Serge a épousé Nassiba, c'est l'histoire d'un grand amour, Nassiba  a toujours été là chaque fois que j'ai eu besoin d'une aide quelconque, nous avions un ami, nous en avons deux.

Serge a pris contact avec nous et voici que le nouveau couple est venu nous rendre visite chez nous à Béer Shéva. Nous  avons reçu Nassiba et Serge, ils ont connu nôtre ville, la ville d'Abraham : nommée « Béer Shéva, le puits du Sermon » en souvenir du pacte fait entre Abraham et Avimélekh . A Béer Shéva nos amis ont vu que les musulmans circulent librement dans la ville, conduisent des voitures, font des achats contrairement à ce qu'ont leur a raconté.

Nos amis ont visité le pays. Je les ai accompagné à Jérusalem, Nassiba a pu aller au Mont du temple prier à la Mosquée El Aqusa. Nous avons visité une autre mosquée dans un village, Mas'ar à Emek Yezréël.  Ainsi ils ont été convaincus que la liberté de culte existe et est respectée.

 Serge s'est accroupi auprès de la tombe de son frère d'âme Simon et il a pleuré tout son saoul. Il a déposé une pierre sur le marbre,  une rose de sel du Chott El Djerid.

Il nous a laissé l'image d'un homme calme, cherchant la sérénité. Dans chaque site visité, il a admiré le calme. Au Mont Tabor il  s'est assis et sa seule demande a été de rester auprès de la basilique en haut du Mont, vu la sérénité qui en émane. De même au kibboutz Gazit, il s'est tellement plu, que j'avais de la peine de le sortir de ce paysage de paradis.

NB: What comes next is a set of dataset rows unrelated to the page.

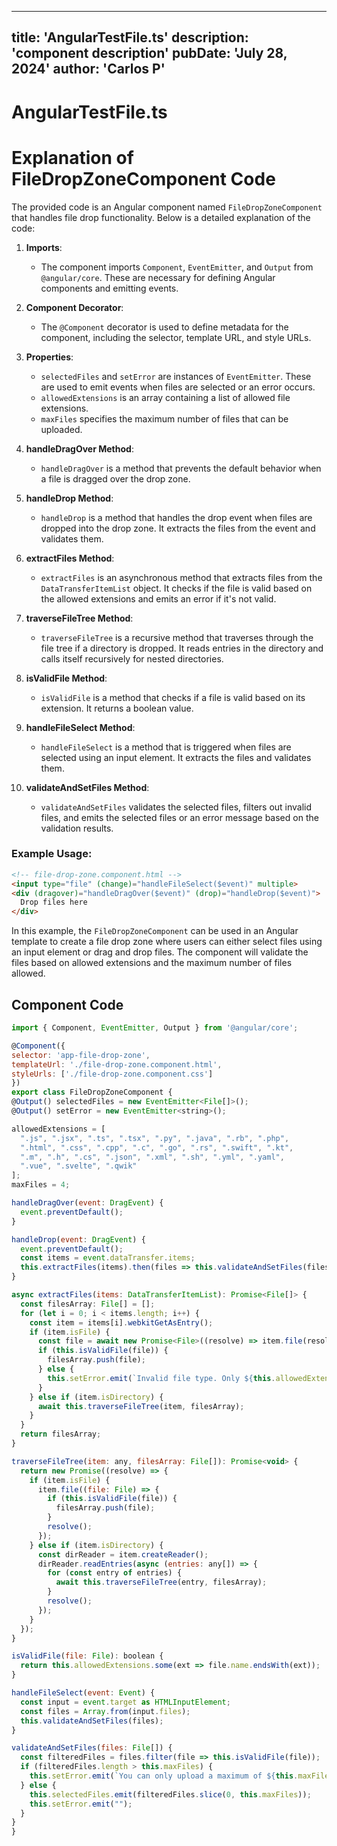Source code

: ---
  title: 'AngularTestFile.ts'
  description: 'component description'
  pubDate: 'July 28, 2024'
  author: 'Carlos P'
  ---
  
  
  
  # AngularTestFile.ts
  # Explanation of FileDropZoneComponent Code

The provided code is an Angular component named `FileDropZoneComponent` that handles file drop functionality. Below is a detailed explanation of the code:

1. **Imports**:
   - The component imports `Component`, `EventEmitter`, and `Output` from `@angular/core`. These are necessary for defining Angular components and emitting events.

2. **Component Decorator**:
   - The `@Component` decorator is used to define metadata for the component, including the selector, template URL, and style URLs.

3. **Properties**:
   - `selectedFiles` and `setError` are instances of `EventEmitter`. These are used to emit events when files are selected or an error occurs.
   - `allowedExtensions` is an array containing a list of allowed file extensions.
   - `maxFiles` specifies the maximum number of files that can be uploaded.

4. **handleDragOver Method**:
   - `handleDragOver` is a method that prevents the default behavior when a file is dragged over the drop zone.

5. **handleDrop Method**:
   - `handleDrop` is a method that handles the drop event when files are dropped into the drop zone. It extracts the files from the event and validates them.

6. **extractFiles Method**:
   - `extractFiles` is an asynchronous method that extracts files from the `DataTransferItemList` object. It checks if the file is valid based on the allowed extensions and emits an error if it's not valid.

7. **traverseFileTree Method**:
   - `traverseFileTree` is a recursive method that traverses through the file tree if a directory is dropped. It reads entries in the directory and calls itself recursively for nested directories.

8. **isValidFile Method**:
   - `isValidFile` is a method that checks if a file is valid based on its extension. It returns a boolean value.

9. **handleFileSelect Method**:
   - `handleFileSelect` is a method that is triggered when files are selected using an input element. It extracts the files and validates them.

10. **validateAndSetFiles Method**:
    - `validateAndSetFiles` validates the selected files, filters out invalid files, and emits the selected files or an error message based on the validation results.

### Example Usage:
```html
<!-- file-drop-zone.component.html -->
<input type="file" (change)="handleFileSelect($event)" multiple>
<div (dragover)="handleDragOver($event)" (drop)="handleDrop($event)">
  Drop files here
</div>
```

In this example, the `FileDropZoneComponent` can be used in an Angular template to create a file drop zone where users can either select files using an input element or drag and drop files. The component will validate the files based on allowed extensions and the maximum number of files allowed.
  
  ## Component Code
  ```jsx
  import { Component, EventEmitter, Output } from '@angular/core';

@Component({
  selector: 'app-file-drop-zone',
  templateUrl: './file-drop-zone.component.html',
  styleUrls: ['./file-drop-zone.component.css']
})
export class FileDropZoneComponent {
  @Output() selectedFiles = new EventEmitter<File[]>();
  @Output() setError = new EventEmitter<string>();

  allowedExtensions = [
    ".js", ".jsx", ".ts", ".tsx", ".py", ".java", ".rb", ".php",
    ".html", ".css", ".cpp", ".c", ".go", ".rs", ".swift", ".kt",
    ".m", ".h", ".cs", ".json", ".xml", ".sh", ".yml", ".yaml",
    ".vue", ".svelte", ".qwik"
  ];
  maxFiles = 4;

  handleDragOver(event: DragEvent) {
    event.preventDefault();
  }

  handleDrop(event: DragEvent) {
    event.preventDefault();
    const items = event.dataTransfer.items;
    this.extractFiles(items).then(files => this.validateAndSetFiles(files));
  }

  async extractFiles(items: DataTransferItemList): Promise<File[]> {
    const filesArray: File[] = [];
    for (let i = 0; i < items.length; i++) {
      const item = items[i].webkitGetAsEntry();
      if (item.isFile) {
        const file = await new Promise<File>((resolve) => item.file(resolve));
        if (this.isValidFile(file)) {
          filesArray.push(file);
        } else {
          this.setError.emit(`Invalid file type. Only ${this.allowedExtensions.join(", ")} files are allowed.`);
        }
      } else if (item.isDirectory) {
        await this.traverseFileTree(item, filesArray);
      }
    }
    return filesArray;
  }

  traverseFileTree(item: any, filesArray: File[]): Promise<void> {
    return new Promise((resolve) => {
      if (item.isFile) {
        item.file((file: File) => {
          if (this.isValidFile(file)) {
            filesArray.push(file);
          }
          resolve();
        });
      } else if (item.isDirectory) {
        const dirReader = item.createReader();
        dirReader.readEntries(async (entries: any[]) => {
          for (const entry of entries) {
            await this.traverseFileTree(entry, filesArray);
          }
          resolve();
        });
      }
    });
  }

  isValidFile(file: File): boolean {
    return this.allowedExtensions.some(ext => file.name.endsWith(ext));
  }

  handleFileSelect(event: Event) {
    const input = event.target as HTMLInputElement;
    const files = Array.from(input.files);
    this.validateAndSetFiles(files);
  }

  validateAndSetFiles(files: File[]) {
    const filteredFiles = files.filter(file => this.isValidFile(file));
    if (filteredFiles.length > this.maxFiles) {
      this.setError.emit(`You can only upload a maximum of ${this.maxFiles} files.`);
    } else {
      this.selectedFiles.emit(filteredFiles.slice(0, this.maxFiles));
      this.setError.emit("");
    }
  }
}
  ```
  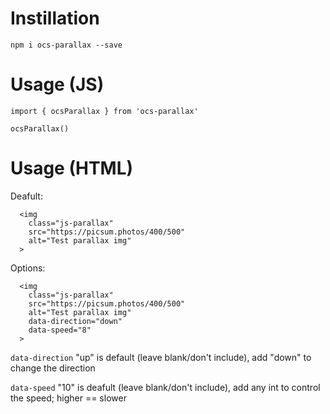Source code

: # Instillation

`npm i ocs-parallax --save`

# Usage (JS)

```
import { ocsParallax } from 'ocs-parallax'

ocsParallax()
```

# Usage (HTML)

Deafult:

```
  <img
    class="js-parallax"
    src="https://picsum.photos/400/500"
    alt="Test parallax img"
  >
```

Options:
```
  <img
    class="js-parallax"
    src="https://picsum.photos/400/500"
    alt="Test parallax img"
    data-direction="down"
    data-speed="8"
  >
```

`data-direction` "up" is default (leave blank/don't include), add "down" to change the direction

`data-speed` "10" is deafult (leave blank/don't include), add any int to control the speed; higher == slower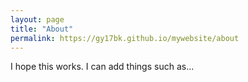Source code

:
 ```yaml
---
layout: page
title: "About"
permalink: https://gy17bk.github.io/mywebsite/about
---
```


I hope this works. I can add things such as...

Nassiba a aimé nos filles Limor, Mikhal, Riki, Ofra,  Osnath et Shir. Elle a aimé les enfants et elle n'a pas cessé de demander de leurs nouvelles.  

Simon

Hélas, Serge nous a quitté lui aussi dernièrement. Un arrêt  du cœur a mis fin trop tôt à cette vie. Il a été enseveli  dans le cimetière de la famille Triki. Il a laissé une femme éplorée et des amis ahuris. Deux anges l'ont accompagné dans son vol vers le septième ciel. Lui et Simon seront de nouveau réunis. Que son âme repose en paix. Serge a laissé un grand vide, nous ne l'oublierons jamais.